The body acknowledged that the new economic forecasts were characterised by a high degree of uncertainty.

Referring to the coronavirus pandemic, Gopinath said the development of more dangerous variants could prolong the crisis but there is reason for optimism.

“While Omicron will weigh on activity in the first quarter of 2022, this effect will fade starting in the second quarter,” a blog post said.

China’s strategy of using strict local lockdowns to prevent the virus from spreading could though exacerbate problems in global supply chains.

The IMF also said inflation is likely to surge even more than it has in the past three months.

A combination of shipping bottlenecks and increased demand has caused prices to boom, sparking a debate about whether this is a temporary side effect of the coronavirus pandemic or an economic shift.

The new World Economic Outlook forecasts an average inflation rate of 3.9 per cent for industrialised countries, a 1.6-percentage-point increase compared to its last forecast in October.

Developing and emerging economies are expected to hit an average inflation rate of 5.9 per cent, about 1.0 percentage point more than previously expected.

The IMF predicts trade should face fewer disruptions in 2023.

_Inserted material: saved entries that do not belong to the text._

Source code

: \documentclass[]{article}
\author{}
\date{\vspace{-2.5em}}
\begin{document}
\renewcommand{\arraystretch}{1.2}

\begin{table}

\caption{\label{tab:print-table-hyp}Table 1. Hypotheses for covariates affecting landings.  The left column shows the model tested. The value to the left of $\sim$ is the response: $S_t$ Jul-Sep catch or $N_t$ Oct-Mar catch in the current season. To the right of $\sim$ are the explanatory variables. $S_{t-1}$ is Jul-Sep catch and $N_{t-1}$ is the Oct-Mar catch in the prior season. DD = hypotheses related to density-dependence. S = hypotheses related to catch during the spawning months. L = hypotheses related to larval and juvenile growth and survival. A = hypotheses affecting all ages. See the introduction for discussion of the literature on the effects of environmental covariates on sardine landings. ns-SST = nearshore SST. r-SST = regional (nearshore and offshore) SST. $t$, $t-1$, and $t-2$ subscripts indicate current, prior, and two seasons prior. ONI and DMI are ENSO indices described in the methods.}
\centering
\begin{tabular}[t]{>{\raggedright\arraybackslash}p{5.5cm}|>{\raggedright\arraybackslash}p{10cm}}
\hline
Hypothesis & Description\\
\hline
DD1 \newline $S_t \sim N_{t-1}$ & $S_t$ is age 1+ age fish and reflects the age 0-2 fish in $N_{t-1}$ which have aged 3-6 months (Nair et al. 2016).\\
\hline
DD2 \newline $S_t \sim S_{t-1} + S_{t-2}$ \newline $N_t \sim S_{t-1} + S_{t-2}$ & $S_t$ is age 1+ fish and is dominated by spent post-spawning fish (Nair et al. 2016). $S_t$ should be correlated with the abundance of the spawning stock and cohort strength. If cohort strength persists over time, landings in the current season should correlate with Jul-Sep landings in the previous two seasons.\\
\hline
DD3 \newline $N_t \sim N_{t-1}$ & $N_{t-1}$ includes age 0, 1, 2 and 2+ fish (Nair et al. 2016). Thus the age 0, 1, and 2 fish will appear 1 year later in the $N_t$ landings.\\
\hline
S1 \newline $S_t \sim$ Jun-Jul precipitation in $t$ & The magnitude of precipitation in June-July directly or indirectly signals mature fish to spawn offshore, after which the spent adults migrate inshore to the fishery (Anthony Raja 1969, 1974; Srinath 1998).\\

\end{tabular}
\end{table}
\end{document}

Combined with stabilising energy prices and tighter monetary policy that could slow the rise of inflation down, it said, predicting rates of 2.1 per cent in industrialised countries and 4.7 per cent in less-developed economies.

European Central Bank chief economist Philip R Lane has said the central bank will be willing to act if inflation rises too high although he predicts that prices will come down “sharply” towards the end of 2022.

“If we received data suggesting that inflation is too high relative to 2.0 per cent, of course we would react,” Lane said in an interview with the Lithuanian newspaper Verslo zinios.